In his argument, counsel to INEC, Usman Yunus (SAN), referred the court to pages 13 to 27 of the first respondent’s brief of argument and submitted that the appellants have woefully failed to prove that the first appellants scored majority of lawful votes cast at the election.“Out of 191,000 polling booths in the federation, the appellants called only five polling unit agents to prove that they scored majority of lawful votes cast at the election. The law requires that they must call every polling unit agent to testify. Of the 60 witnesses called, only five were polling agents and that was fatal to their case. I don’t know why they are here.
“On the issue of server, the appellants said we have a kind of server which we don’t have. My submission is that the appellants failed to prove that we have the server, which was created in their minds and through which they said the results were transmitted.”

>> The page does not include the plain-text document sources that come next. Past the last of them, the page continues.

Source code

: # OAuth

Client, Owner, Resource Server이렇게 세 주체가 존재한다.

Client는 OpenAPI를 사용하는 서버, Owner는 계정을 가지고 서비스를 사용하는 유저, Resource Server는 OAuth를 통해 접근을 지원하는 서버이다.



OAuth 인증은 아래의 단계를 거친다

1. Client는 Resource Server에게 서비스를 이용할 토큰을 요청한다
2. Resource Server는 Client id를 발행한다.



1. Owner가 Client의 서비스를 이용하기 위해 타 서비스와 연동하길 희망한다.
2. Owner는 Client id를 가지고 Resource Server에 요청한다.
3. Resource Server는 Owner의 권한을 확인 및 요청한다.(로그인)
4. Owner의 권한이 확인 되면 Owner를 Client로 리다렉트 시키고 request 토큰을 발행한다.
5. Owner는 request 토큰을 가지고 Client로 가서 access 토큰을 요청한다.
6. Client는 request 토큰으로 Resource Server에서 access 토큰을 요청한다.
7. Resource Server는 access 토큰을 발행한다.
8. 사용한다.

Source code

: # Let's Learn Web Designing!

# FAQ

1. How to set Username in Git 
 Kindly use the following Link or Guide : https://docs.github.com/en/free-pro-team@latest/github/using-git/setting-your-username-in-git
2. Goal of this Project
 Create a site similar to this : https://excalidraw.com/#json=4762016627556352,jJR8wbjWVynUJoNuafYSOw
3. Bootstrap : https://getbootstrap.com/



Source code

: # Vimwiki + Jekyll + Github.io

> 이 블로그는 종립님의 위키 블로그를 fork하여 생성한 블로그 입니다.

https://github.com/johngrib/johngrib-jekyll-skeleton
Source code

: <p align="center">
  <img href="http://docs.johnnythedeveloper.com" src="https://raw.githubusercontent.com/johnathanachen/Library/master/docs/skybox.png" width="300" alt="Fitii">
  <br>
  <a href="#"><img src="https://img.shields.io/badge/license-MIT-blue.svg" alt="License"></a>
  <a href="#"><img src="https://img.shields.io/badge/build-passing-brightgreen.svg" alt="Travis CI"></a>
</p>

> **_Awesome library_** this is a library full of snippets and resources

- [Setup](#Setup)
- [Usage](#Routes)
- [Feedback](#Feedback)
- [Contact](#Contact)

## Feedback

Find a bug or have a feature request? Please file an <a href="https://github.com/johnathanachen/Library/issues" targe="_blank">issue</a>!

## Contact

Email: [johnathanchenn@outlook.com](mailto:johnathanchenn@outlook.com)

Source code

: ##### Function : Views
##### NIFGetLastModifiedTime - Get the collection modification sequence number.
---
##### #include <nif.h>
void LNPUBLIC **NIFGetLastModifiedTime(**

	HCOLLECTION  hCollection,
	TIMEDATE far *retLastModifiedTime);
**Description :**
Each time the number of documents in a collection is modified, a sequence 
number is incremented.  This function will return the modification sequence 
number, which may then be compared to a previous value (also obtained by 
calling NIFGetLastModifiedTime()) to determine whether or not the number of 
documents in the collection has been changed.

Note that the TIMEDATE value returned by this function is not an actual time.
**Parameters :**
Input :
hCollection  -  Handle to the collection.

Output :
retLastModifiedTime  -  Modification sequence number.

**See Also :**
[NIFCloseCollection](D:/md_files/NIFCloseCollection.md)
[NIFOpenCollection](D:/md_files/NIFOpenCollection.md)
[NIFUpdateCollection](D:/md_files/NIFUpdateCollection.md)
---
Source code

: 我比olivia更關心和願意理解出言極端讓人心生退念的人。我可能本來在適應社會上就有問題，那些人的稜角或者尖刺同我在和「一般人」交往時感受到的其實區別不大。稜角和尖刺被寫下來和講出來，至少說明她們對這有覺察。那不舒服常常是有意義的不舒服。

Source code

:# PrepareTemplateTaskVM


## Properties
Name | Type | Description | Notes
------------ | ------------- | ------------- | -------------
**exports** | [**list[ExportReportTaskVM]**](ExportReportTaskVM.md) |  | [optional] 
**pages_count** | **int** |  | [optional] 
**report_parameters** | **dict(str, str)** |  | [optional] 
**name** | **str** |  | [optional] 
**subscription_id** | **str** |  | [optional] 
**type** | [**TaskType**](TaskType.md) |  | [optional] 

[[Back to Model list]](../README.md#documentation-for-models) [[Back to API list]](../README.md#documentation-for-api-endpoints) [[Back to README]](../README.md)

Also, Chief Akin Olujimi (SAN) told the court that he filed a brief on October 15 on behalf of the second respondent (President Buhari). Relying on the brief, he asked the court to dismiss the appeal, which according to him ought not to come up again after a painstaking election tribunal process and judgment.
“I will correct some misgivings. He was trying to make a mountain out of anthill. First, the difference in Buhari’s name is not a distinction. The difference between ‘Mohammed’ and ‘Muhammed’ is like the difference between 12 and half a dozen. The witness of the second respondent said he worked with him for over 30 years and had seen the graduation picture of the president.”
The counsel insisted that the lower court made a finding that there is no difference in the personality behind the two names, and quoted the proverb: he who lives in a glass house must not through stones. He claimed Uzoukwu had once been challenged for using both ‘Levy’ and ‘Livinus Ifeanyichukwu Uzoukwu’ and that the court concluded on that there was no difference between the two names.
Lateef Fagbemi (SAN), who stood for the All Progressives Congress (APC), the third respondent, begged to rely on the process filed in urging the court to dismiss the appeal. He urged the court to allow him align with the various submissions of the counsel to the first and second respondents.He urged the court to consider the huge sums of money and logistics challenge associated with upturning elections and ordering fresh ones.Having listened to the parties, the court adjourned briefly. It reconvened about 30 minutes later and delivered a unanimous judgment.